Dean side-stepped cautiously down the slope, picking his way carefully, eyes everywhere—the rocks beneath his feet, the swift current, the bank on the far side, back up to where he had started. Still, the thing was on him, bigger than man-size, upright but lupine, hurtling down the bank and barreling straight into him, faster than he could shout out or raise his weapon. Somehow he registered that it was not a werewolf, since daylight still danced on the turbulent water nearby, and it was too hairy to be a wendigo. Dean felt the ground and his right knee give way (son of a bitch!) beneath the creature's weight, and the shotgun flew from his hand, clattering somewhere, as they crashed down the slope and into the frigid water. They rolled together in the rocky shallows until the bottom dropped away suddenly. The current took them as they fought each other and then the river, limbs thrashing, punching, clawing, choking. They slammed into a boulder mid-stream and were pinned there until the current tore them loose again and repeatedly tumbled them underwater and up, man and beast frantically grasping at whatever handhold might make one victorious in their battle. Dean struggled to keep the thing's jagged claws and snapping teeth at bay, tried to force its head beneath the river's surface, force its body to follow, but his strength was ebbing fast, and he was gulping water as often as air. Again they smashed into moss-slick rock, and this time it tore them apart from one another, the current snatching the creature downstream, leaving Dean momentarily pinioned against a trio of boulders. He twisted until he was able to throw both arms around the most-manageable rock and haul himself up just enough to see the—what the hell was it?--reach calmer water and labor to the far shore. There, it hauled itself out and looked back at him, letting out an eerie, challenging cry before disappearing into dense thicket.

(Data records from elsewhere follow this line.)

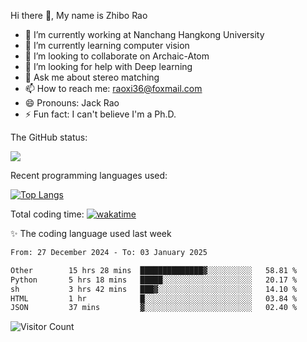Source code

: Hi there 👋, My name is Zhibo Rao
- 🔭 I’m currently working at Nanchang Hangkong University
- 🌱 I’m currently learning computer vision
- 👯 I’m looking to collaborate on Archaic-Atom
- 🤔 I’m looking for help with Deep learning
- 💬 Ask me about stereo matching
- 📫 How to reach me: raoxi36@foxmail.com
- 😄 Pronouns: Jack Rao
- ⚡ Fun fact: I can't believe I'm a Ph.D.

The GitHub status:

![](https://github-readme-stats.vercel.app/api?username=ZhiboRao)

Recent programming languages used:

[![Top Langs](https://github-readme-stats.vercel.app/api/top-langs/?username=ZhiboRao&layout=compact)](https://github.com/anuraghazra/github-readme-stats)

Total coding time: [![wakatime](https://wakatime.com/badge/user/51ec5ec7-4742-4243-9eea-732ade32c0b7.svg)](https://wakatime.com/@51ec5ec7-4742-4243-9eea-732ade32c0b7)

✨ The coding language used last week 
<!--START_SECTION:waka-->

```txt
From: 27 December 2024 - To: 03 January 2025

Other        15 hrs 28 mins  ██████████████▓░░░░░░░░░░   58.81 %
Python       5 hrs 18 mins   █████░░░░░░░░░░░░░░░░░░░░   20.17 %
sh           3 hrs 42 mins   ███▓░░░░░░░░░░░░░░░░░░░░░   14.10 %
HTML         1 hr            █░░░░░░░░░░░░░░░░░░░░░░░░   03.84 %
JSON         37 mins         ▓░░░░░░░░░░░░░░░░░░░░░░░░   02.40 %
```

<!--END_SECTION:waka-->

![Visitor Count](https://profile-counter.glitch.me/Raohaocheng/count.svg)
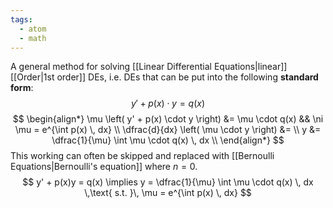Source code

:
 ```yaml
---
tags:
  - atom
  - math
---
```

A general method for solving [[Linear Differential Equations|linear]] [[Order|1st order]] DEs, i.e. DEs that can be put into the following **standard form**:
$$ y' + p(x) \cdot y = q(x) $$
$$ \begin{align*}
	\mu \left( y' + p(x) \cdot y \right) &= \mu \cdot q(x) && \ni \mu = e^{\int p(x) \, dx} \\
	\dfrac{d}{dx} \left( \mu \cdot y \right) &= \\
	y &= \dfrac{1}{\mu} \int \mu \cdot q(x) \, dx \\
\end{align*} $$
This working can often be skipped and replaced with [[Bernoulli Equations|Bernoulli's equation]] where $n=0$.
$$ y' + p(x)y = q(x) \implies y = \dfrac{1}{\mu} \int \mu \cdot q(x) \, dx \,\text{  s.t. }\, \mu = e^{\int p(x) \, dx} $$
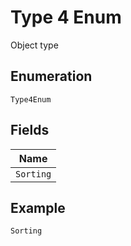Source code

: 
# Type 4 Enum

Object type

## Enumeration

`Type4Enum`

## Fields

| Name |
|  --- |
| `Sorting` |

## Example

```
Sorting
```

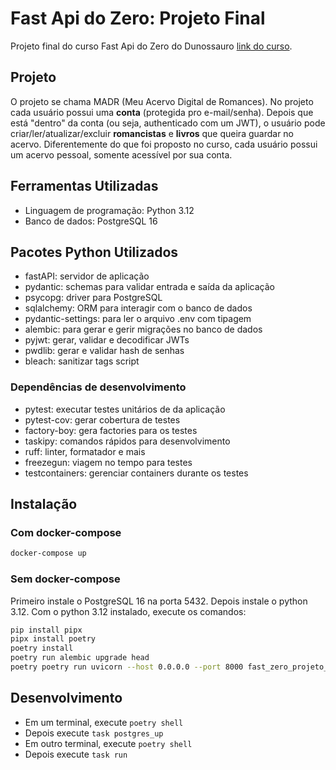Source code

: # Fast Api do Zero: Projeto Final

Projeto final do curso Fast Api do Zero do Dunossauro [link do curso](https://fastapidozero.dunossauro.com).

## Projeto

O projeto se chama MADR (Meu Acervo Digital de Romances). No projeto cada usuário possui uma **conta** (protegida pro e-mail/senha). Depois que está "dentro" da conta (ou seja, authenticado com um JWT), o usuário pode criar/ler/atualizar/excluir **romancistas** e **livros** que queira guardar no acervo. Diferentemente do que foi proposto no curso, cada usuário possui um acervo pessoal, somente acessível por sua conta.

## Ferramentas Utilizadas

- Linguagem de programação: Python 3.12
- Banco de dados: PostgreSQL 16

## Pacotes Python Utilizados

- fastAPI: servidor de aplicação
- pydantic: schemas para validar entrada e saída da aplicação
- psycopg: driver para PostgreSQL
- sqlalchemy: ORM para interagir com o banco de dados
- pydantic-settings: para ler o arquivo .env com tipagem
- alembic: para gerar e gerir migrações no banco de dados
- pyjwt: gerar, validar e decodificar JWTs
- pwdlib: gerar e validar hash de senhas
- bleach: sanitizar tags script

### Dependências de desenvolvimento

- pytest: executar testes unitários de da aplicação
- pytest-cov: gerar cobertura de testes
- factory-boy: gera factories para os testes
- taskipy: comandos rápidos para desenvolvimento
- ruff: linter, formatador e mais
- freezegun: viagem no tempo para testes
- testcontainers: gerenciar containers durante os testes

## Instalação

### Com docker-compose

```sh
docker-compose up
```

### Sem docker-compose

Primeiro instale o PostgreSQL 16 na porta 5432. Depois instale o python 3.12. Com o python 3.12 instalado, execute os comandos:

```sh
pip install pipx
pipx install poetry
poetry install
poetry run alembic upgrade head
poetry poetry run uvicorn --host 0.0.0.0 --port 8000 fast_zero_projeto_final.app:app
```

## Desenvolvimento

- Em um terminal, execute `poetry shell`
- Depois execute `task postgres_up`
- Em outro terminal, execute `poetry shell`
- Depois execute `task run`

"Son of a bitch!" he sputtered, teeth chattering, half-drowned in the icy water. He was rapidly losing the strength in his arms, and he frantically cast about for options. The near shore beckoned, maybe thirty feet to his right, but the river in that direction was chaos…. Dean stopped thinking and launched himself from the boulder, angling downstream toward the bank, clawing his way through water until he was being pulled along the sharp rocks of the shallows on his belly. Digging in with hands and toes, he scrabbled desperately for purchase, at last finding it and with his last bit of strength crawling from the river's grasp. Pain in his right knee flared brightly as he collapsed face-down in the sand and gravel, lungs heaving, coughing up water, shuddering with cold and hurt and the aftermath of the massive adrenalin rush.
"Sam," he thought, before the world went dark.